▸ WORK INSTRUCTIONS
Pull every line containing "place" out of the material below.

[Opening SUPPLIED DATA section]

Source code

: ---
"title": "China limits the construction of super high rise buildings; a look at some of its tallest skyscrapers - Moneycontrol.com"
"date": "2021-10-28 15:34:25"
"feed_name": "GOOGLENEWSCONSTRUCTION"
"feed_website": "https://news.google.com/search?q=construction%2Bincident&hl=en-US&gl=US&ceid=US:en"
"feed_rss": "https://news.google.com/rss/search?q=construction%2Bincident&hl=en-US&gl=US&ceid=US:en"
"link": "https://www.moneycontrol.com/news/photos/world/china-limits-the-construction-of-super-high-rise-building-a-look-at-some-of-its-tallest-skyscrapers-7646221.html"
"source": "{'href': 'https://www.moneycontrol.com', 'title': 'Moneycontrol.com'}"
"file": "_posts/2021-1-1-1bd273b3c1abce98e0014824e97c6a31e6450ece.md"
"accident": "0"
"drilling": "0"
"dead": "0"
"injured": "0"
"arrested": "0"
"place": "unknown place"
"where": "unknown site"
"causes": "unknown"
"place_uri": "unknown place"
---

[Closing SUPPLIED DATA section]

▸ EXERCISE ANSWER
"place": "unknown place"
"place_uri": "unknown place"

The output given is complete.